Plain-text document sources:

'''

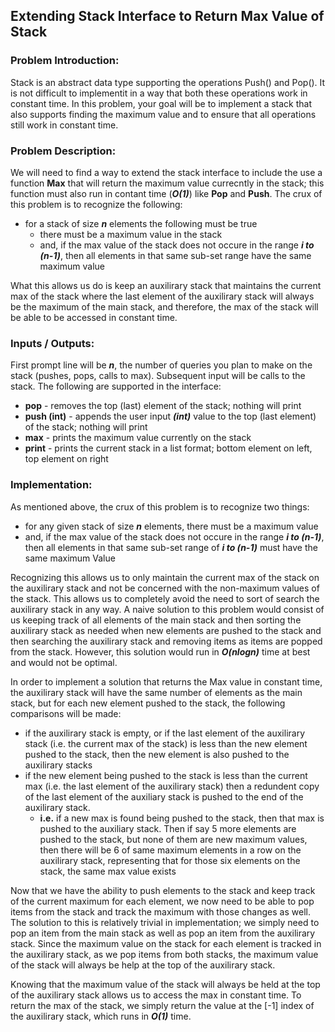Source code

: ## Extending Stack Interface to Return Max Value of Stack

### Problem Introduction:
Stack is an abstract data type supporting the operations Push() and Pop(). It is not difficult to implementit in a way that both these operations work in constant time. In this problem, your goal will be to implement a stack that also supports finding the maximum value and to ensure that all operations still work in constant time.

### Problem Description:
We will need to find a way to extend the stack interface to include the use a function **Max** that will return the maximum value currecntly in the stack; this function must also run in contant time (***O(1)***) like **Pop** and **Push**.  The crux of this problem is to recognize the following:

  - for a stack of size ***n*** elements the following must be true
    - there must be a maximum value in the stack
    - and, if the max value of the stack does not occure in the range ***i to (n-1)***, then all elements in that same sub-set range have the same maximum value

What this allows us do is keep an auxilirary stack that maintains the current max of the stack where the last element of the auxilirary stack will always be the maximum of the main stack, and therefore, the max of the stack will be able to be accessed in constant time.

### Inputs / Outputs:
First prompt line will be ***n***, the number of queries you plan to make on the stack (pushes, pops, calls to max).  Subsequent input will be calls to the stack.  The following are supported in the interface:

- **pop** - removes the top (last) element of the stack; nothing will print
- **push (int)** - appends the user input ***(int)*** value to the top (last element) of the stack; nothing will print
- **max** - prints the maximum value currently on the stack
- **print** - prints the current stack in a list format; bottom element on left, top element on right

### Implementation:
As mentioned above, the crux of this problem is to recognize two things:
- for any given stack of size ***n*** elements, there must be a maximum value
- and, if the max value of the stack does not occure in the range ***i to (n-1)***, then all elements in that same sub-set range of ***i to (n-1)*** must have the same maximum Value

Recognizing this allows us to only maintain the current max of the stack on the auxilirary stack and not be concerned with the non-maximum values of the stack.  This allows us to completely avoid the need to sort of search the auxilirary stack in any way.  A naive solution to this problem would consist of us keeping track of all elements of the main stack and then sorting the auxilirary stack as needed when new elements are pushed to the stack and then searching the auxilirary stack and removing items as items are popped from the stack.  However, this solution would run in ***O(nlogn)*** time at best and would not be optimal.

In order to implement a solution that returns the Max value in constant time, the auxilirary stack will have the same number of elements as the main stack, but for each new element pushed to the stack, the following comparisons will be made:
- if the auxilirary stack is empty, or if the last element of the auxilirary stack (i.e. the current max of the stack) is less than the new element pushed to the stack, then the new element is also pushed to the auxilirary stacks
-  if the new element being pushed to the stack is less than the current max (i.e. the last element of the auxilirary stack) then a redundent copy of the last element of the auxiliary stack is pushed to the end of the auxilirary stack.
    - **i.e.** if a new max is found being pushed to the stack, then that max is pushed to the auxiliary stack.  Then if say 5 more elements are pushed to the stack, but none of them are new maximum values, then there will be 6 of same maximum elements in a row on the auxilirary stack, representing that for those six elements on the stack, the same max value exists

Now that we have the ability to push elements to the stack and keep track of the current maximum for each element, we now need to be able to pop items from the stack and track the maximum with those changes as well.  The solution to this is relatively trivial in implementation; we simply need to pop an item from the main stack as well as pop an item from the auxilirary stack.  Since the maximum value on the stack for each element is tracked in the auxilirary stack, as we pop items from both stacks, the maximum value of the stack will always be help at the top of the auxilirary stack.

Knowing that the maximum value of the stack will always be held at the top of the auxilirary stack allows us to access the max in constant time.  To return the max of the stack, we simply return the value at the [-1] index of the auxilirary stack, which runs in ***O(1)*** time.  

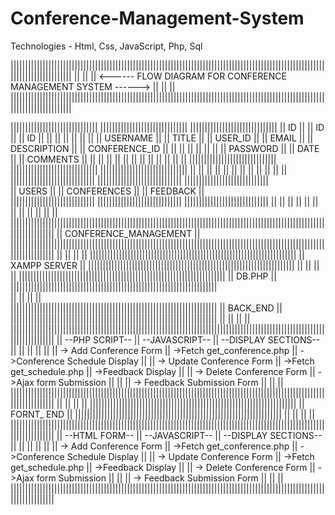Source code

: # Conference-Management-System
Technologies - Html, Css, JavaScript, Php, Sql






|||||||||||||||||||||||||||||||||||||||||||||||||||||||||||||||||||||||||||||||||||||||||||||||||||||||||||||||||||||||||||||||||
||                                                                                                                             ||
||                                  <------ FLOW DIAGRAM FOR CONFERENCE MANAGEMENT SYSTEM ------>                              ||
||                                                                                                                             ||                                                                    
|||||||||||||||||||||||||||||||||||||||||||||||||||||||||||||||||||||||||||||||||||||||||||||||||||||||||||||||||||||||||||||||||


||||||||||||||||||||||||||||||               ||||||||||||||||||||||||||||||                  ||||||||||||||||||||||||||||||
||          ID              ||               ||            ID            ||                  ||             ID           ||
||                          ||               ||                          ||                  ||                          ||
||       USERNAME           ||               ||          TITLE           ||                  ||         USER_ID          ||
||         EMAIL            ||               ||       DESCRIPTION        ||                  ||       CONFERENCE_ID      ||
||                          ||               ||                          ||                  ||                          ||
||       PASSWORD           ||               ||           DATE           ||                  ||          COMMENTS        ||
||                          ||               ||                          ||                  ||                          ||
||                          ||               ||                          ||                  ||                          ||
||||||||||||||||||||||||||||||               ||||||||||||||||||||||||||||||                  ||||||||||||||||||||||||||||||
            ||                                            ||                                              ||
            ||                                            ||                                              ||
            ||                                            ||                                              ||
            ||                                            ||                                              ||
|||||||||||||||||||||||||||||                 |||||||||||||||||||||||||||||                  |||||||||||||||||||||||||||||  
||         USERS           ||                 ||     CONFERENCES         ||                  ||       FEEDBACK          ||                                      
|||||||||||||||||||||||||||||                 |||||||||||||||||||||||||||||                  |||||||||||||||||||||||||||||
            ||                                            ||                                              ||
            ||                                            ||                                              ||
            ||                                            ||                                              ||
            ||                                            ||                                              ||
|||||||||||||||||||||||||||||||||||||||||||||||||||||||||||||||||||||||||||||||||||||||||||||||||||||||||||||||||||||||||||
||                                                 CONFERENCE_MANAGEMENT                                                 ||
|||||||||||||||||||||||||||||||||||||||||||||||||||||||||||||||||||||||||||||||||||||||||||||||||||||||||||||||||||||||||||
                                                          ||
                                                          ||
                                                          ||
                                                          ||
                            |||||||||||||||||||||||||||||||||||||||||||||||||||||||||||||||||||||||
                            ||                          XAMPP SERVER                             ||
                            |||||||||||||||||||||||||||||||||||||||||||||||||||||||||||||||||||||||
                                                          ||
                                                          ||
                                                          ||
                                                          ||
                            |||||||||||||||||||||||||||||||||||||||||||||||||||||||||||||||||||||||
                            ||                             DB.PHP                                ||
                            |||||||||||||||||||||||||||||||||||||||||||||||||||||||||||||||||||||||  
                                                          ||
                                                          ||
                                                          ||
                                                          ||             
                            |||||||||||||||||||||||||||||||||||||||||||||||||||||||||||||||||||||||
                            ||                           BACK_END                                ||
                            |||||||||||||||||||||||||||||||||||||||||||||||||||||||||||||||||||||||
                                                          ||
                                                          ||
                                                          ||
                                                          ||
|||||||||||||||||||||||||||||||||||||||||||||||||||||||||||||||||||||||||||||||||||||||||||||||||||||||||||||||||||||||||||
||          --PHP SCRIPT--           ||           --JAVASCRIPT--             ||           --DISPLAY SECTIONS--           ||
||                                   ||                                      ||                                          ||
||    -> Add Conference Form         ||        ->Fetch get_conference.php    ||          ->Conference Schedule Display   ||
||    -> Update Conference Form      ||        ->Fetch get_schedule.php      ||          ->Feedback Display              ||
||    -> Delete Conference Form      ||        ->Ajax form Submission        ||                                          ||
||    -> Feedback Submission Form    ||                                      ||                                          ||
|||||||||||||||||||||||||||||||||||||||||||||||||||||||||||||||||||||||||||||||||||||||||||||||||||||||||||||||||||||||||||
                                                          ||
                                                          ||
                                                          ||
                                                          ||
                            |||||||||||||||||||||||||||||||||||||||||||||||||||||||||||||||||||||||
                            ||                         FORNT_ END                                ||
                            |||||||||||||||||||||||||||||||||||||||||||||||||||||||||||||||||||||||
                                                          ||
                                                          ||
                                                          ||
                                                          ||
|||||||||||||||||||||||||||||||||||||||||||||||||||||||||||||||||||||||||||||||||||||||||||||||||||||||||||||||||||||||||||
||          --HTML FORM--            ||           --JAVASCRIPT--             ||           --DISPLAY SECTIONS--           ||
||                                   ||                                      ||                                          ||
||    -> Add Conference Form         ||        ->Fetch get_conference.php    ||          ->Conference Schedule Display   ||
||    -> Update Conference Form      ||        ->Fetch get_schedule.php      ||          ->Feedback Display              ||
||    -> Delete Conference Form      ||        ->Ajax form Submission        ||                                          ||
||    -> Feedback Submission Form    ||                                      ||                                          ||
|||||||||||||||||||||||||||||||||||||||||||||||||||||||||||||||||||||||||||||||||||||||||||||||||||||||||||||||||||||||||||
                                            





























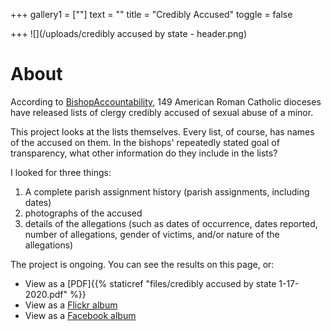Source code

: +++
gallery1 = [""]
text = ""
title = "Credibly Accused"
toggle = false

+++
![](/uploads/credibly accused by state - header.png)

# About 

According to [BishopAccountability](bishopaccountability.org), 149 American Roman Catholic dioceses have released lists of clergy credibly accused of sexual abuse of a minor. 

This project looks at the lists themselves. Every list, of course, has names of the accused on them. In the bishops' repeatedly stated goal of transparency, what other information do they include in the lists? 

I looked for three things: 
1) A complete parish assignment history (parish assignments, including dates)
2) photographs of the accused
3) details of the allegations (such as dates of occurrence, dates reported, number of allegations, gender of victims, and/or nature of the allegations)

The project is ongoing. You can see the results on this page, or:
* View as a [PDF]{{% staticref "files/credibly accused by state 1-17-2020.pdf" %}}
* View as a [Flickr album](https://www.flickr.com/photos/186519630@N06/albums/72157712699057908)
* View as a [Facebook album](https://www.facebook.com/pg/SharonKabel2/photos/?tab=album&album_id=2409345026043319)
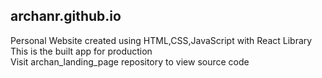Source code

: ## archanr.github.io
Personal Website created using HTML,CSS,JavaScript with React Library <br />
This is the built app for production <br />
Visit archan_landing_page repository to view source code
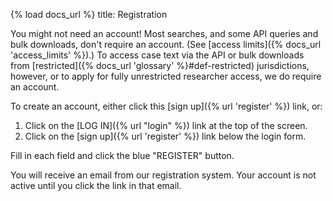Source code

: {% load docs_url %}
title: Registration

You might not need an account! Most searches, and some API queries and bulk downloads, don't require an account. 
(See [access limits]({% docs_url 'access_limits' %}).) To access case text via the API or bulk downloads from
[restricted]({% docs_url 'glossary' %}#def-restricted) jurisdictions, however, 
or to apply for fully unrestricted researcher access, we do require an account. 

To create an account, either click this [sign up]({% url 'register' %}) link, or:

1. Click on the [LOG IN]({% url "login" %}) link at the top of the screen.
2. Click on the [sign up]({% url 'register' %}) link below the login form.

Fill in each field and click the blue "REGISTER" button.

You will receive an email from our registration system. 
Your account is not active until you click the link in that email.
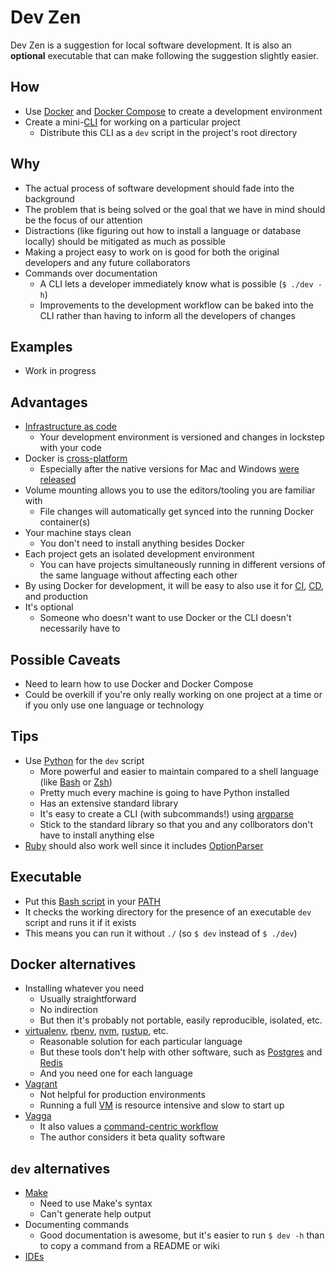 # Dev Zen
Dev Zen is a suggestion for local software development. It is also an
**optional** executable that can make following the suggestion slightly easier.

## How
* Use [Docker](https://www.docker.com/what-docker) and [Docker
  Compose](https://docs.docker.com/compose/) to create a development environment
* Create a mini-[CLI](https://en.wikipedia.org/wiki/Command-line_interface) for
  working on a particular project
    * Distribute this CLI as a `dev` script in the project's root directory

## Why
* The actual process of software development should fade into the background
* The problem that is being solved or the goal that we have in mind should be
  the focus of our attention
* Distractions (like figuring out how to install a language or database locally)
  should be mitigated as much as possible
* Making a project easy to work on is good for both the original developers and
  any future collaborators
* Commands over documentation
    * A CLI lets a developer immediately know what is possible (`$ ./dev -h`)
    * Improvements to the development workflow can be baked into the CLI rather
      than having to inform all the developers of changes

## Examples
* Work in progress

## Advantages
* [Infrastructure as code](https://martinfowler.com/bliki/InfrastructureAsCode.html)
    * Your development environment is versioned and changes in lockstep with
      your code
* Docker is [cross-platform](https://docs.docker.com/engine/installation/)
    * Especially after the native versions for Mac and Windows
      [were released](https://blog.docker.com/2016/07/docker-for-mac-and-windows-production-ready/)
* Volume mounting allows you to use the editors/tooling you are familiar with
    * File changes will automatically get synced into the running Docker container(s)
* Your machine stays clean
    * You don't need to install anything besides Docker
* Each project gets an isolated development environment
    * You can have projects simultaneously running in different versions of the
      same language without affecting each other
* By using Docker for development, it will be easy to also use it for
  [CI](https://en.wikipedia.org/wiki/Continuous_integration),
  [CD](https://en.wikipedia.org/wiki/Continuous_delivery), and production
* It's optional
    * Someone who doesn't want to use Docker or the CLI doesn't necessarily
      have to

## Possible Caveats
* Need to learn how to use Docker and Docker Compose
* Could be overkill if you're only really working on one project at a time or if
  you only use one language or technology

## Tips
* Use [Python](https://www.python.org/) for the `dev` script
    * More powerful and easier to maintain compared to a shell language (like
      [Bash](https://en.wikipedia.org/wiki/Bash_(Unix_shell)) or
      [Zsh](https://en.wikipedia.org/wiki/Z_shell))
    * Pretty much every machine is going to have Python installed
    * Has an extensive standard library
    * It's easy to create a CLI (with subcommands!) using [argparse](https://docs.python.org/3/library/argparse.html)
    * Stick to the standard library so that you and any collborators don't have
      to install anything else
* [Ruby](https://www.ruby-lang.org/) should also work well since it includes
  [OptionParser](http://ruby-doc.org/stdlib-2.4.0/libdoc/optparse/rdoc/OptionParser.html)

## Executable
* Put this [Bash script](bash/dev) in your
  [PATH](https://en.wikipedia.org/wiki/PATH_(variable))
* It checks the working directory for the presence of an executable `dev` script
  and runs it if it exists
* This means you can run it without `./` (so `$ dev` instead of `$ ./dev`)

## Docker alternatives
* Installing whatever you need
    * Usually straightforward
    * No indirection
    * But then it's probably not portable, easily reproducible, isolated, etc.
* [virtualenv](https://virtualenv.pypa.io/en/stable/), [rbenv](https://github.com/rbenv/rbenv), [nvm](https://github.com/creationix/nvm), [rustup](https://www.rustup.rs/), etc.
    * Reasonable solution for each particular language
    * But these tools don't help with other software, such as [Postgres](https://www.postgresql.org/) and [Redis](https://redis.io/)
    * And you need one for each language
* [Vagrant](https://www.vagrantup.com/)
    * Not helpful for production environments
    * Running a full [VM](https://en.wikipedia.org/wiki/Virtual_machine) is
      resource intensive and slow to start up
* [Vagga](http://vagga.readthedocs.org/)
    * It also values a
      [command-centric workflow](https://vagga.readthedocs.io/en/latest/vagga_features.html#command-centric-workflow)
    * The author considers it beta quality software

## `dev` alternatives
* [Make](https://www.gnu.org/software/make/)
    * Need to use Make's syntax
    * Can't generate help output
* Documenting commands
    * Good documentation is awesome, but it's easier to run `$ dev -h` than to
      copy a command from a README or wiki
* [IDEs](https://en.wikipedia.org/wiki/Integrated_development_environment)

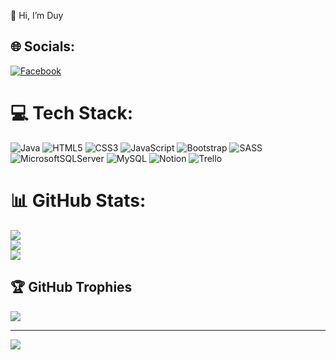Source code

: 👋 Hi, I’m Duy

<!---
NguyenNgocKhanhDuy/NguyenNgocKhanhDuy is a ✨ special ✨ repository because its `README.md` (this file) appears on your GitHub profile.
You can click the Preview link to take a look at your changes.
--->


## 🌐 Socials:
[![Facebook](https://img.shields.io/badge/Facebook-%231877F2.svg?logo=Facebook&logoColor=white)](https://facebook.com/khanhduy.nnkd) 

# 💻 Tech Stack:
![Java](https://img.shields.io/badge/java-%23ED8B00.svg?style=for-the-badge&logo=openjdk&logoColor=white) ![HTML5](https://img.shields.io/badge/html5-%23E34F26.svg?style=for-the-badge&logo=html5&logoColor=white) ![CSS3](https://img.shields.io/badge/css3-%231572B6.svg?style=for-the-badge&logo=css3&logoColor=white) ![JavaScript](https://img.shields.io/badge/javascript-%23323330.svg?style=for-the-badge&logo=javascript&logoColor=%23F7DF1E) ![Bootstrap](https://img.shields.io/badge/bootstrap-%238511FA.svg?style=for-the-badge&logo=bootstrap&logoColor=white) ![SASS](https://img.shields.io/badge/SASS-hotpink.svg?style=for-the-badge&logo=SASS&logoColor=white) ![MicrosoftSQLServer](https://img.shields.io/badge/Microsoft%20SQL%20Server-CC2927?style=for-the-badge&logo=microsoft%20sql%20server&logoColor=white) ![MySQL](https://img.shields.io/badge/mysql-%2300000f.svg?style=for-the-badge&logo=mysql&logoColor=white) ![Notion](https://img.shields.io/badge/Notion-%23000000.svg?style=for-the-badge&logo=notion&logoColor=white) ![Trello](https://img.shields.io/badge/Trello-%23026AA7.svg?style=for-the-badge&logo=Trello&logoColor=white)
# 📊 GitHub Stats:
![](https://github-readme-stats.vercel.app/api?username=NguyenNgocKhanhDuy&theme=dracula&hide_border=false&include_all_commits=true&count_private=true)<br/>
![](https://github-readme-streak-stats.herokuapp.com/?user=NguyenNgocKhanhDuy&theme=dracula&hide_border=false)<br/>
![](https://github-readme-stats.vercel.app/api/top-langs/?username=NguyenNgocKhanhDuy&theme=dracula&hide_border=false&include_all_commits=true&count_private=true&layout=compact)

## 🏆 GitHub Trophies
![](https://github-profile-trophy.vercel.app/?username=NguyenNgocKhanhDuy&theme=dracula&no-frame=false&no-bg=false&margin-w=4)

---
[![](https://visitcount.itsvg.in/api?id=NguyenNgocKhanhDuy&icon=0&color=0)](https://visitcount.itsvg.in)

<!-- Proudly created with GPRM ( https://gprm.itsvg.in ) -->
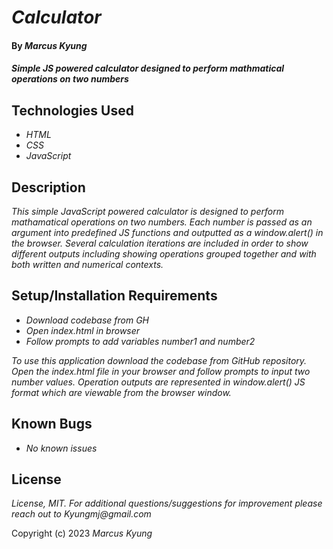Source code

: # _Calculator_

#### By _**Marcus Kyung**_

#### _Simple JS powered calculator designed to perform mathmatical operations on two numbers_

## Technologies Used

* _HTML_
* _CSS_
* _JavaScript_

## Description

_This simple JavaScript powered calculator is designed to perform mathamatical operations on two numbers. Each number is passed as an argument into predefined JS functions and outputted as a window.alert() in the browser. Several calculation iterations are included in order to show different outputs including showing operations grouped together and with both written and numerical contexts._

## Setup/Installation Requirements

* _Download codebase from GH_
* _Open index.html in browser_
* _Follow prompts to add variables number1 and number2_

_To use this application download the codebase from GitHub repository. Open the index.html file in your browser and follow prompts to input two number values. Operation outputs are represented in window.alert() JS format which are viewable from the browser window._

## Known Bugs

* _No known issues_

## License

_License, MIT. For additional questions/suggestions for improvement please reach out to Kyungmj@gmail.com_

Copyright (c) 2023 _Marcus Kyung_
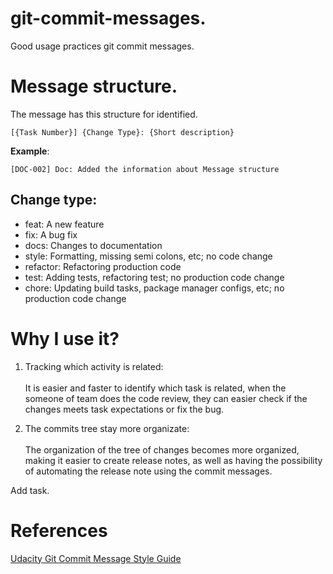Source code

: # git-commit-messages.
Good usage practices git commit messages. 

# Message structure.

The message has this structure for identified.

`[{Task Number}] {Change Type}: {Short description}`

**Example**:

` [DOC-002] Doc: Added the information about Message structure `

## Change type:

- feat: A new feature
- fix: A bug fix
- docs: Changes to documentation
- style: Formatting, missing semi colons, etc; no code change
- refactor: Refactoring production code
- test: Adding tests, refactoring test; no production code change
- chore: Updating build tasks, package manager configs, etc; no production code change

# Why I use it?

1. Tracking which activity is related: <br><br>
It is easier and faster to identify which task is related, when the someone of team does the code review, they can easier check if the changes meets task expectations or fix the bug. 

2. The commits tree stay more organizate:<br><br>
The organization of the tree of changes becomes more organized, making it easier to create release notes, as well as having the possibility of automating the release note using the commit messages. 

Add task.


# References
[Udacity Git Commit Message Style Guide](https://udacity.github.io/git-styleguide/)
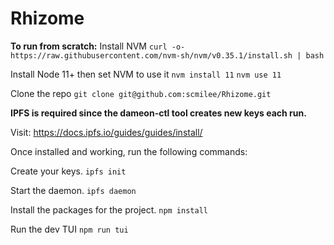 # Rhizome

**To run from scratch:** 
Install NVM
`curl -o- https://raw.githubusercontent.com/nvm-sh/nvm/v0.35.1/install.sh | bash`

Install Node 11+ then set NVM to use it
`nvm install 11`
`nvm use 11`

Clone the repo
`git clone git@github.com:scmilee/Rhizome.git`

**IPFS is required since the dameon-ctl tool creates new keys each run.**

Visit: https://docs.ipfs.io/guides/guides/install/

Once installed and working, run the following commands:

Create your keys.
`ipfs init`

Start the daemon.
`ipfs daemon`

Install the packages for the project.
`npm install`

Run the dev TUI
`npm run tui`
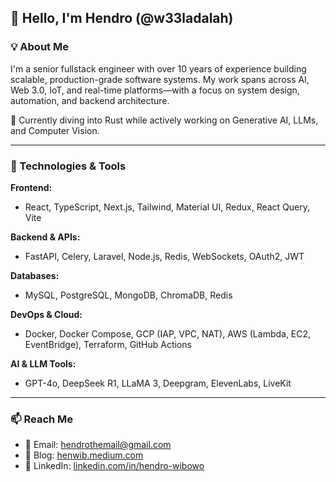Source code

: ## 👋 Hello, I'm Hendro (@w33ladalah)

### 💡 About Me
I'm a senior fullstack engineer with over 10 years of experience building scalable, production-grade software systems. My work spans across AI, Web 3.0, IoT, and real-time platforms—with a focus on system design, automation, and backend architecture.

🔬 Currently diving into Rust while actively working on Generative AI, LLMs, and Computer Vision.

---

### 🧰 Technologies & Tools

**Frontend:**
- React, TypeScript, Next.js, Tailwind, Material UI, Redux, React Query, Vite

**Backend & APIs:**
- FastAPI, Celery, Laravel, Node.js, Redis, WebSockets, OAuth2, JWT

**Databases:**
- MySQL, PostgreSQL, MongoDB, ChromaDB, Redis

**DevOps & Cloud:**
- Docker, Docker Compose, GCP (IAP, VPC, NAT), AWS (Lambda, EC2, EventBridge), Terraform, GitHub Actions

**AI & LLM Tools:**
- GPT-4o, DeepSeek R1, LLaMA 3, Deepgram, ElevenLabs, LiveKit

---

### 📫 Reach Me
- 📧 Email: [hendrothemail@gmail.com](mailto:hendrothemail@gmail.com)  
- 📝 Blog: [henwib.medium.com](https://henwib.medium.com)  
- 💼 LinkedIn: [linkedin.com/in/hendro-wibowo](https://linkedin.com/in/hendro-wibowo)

'''

EXERCISE AIM:
Copy nothing but the lines above from the one with "## 🏆 GitHub Trophies" to the one with "#### By _**Marcus Kyung**_", inclusive, word for word. Leave every picture out.

OUTPUT FOR THIS TASK:
## 🏆 GitHub Trophies
![](https://github-profile-trophy.vercel.app/?username=NguyenNgocKhanhDuy&theme=dracula&no-frame=false&no-bg=false&margin-w=4)

---
[![](https://visitcount.itsvg.in/api?id=NguyenNgocKhanhDuy&icon=0&color=0)](https://visitcount.itsvg.in)

<!-- Proudly created with GPRM ( https://gprm.itsvg.in ) -->
Source code

: # _Calculator_

#### By _**Marcus Kyung**_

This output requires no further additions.